Work instruction —
Your answer should consist of the lines holding "than", copied from the material below.

--- Records for this exercise ---

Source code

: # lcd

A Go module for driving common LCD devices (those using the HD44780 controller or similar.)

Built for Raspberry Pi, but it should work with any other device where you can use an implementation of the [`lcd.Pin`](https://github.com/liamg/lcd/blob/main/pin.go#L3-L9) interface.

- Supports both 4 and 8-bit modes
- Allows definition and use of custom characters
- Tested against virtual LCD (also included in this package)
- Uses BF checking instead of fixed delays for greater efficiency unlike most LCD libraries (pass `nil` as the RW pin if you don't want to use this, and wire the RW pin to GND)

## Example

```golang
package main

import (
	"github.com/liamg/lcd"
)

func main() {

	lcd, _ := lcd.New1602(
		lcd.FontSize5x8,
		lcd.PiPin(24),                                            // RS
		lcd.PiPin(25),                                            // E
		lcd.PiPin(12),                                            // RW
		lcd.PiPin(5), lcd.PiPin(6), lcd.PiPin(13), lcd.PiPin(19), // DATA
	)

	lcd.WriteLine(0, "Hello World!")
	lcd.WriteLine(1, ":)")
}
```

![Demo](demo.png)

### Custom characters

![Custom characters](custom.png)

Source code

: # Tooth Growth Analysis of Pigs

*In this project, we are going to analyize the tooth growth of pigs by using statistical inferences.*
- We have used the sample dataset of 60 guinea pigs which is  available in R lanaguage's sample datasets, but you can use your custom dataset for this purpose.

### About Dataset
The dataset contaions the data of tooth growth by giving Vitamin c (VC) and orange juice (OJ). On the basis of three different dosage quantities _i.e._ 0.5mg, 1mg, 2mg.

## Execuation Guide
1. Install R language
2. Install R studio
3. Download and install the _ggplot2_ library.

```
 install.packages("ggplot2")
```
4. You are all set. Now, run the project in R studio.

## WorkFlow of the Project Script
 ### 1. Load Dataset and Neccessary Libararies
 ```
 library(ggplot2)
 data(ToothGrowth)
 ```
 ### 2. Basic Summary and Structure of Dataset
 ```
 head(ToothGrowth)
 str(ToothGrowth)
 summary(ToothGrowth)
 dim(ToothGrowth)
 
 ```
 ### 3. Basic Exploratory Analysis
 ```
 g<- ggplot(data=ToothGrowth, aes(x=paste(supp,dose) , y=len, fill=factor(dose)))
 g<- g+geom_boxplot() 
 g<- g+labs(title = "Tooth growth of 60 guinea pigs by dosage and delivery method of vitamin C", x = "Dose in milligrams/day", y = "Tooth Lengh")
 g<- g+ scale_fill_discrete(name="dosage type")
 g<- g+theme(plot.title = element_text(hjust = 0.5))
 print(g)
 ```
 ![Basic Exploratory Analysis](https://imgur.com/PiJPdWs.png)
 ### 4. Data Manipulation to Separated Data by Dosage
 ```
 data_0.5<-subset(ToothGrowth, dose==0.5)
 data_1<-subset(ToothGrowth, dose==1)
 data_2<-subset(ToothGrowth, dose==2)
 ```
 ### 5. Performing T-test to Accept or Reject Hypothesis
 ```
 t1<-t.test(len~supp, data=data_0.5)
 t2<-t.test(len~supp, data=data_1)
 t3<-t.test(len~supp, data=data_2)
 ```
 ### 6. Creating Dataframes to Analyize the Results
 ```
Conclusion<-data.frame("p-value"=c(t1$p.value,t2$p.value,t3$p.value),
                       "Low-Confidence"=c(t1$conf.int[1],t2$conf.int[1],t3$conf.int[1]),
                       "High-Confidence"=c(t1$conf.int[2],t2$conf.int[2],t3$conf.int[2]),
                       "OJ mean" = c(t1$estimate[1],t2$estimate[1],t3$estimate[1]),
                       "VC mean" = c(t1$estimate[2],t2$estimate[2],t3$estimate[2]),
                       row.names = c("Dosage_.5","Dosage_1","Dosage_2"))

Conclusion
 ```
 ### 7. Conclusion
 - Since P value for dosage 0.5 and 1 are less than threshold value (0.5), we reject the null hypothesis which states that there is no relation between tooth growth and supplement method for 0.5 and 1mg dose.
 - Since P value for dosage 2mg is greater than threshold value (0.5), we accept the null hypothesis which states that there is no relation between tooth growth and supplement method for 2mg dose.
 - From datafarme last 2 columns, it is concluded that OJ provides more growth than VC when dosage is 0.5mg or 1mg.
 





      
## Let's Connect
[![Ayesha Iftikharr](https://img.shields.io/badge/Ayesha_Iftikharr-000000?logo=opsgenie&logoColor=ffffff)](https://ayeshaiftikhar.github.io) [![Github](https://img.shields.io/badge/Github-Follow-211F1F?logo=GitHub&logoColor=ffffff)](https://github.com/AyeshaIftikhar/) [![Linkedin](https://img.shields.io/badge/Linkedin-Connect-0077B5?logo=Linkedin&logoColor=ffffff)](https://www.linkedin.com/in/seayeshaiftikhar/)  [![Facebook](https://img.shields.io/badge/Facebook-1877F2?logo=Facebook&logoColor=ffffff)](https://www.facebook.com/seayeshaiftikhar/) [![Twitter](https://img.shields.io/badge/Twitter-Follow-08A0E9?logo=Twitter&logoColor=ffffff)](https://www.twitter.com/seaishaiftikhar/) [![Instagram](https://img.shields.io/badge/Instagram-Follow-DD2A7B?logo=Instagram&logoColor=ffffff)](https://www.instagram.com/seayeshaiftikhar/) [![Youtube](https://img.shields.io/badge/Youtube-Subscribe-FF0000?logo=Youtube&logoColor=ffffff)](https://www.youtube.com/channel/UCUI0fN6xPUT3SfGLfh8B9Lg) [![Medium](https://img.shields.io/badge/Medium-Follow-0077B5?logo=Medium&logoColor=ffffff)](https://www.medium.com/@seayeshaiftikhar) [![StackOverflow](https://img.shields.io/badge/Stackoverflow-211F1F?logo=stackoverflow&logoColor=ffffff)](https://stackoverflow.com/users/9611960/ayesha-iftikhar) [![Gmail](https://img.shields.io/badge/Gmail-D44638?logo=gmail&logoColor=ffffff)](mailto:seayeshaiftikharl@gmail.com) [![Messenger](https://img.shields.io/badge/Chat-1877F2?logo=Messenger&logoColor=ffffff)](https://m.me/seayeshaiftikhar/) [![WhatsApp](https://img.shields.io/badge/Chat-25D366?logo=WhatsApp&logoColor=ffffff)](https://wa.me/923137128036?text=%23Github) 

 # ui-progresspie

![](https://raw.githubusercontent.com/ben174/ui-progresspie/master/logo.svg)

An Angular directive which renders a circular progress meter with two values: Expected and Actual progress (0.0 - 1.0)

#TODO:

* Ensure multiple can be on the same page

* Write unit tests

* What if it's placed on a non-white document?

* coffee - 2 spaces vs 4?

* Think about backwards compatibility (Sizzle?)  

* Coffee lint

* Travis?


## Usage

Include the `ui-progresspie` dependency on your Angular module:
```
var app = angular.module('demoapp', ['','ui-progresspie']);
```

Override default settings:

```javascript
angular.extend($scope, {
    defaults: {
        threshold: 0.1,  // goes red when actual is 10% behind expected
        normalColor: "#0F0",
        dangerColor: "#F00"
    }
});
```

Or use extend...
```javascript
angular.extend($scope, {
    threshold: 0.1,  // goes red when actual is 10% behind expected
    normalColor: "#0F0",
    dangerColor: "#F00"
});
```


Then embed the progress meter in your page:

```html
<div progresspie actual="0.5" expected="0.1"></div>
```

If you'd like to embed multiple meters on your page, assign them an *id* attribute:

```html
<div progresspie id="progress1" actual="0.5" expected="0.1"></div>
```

---

Solution to this problem —
 - Since P value for dosage 0.5 and 1 are less than threshold value (0.5), we reject the null hypothesis which states that there is no relation between tooth growth and supplement method for 0.5 and 1mg dose.
 - Since P value for dosage 2mg is greater than threshold value (0.5), we accept the null hypothesis which states that there is no relation between tooth growth and supplement method for 2mg dose.
 - From datafarme last 2 columns, it is concluded that OJ provides more growth than VC when dosage is 0.5mg or 1mg.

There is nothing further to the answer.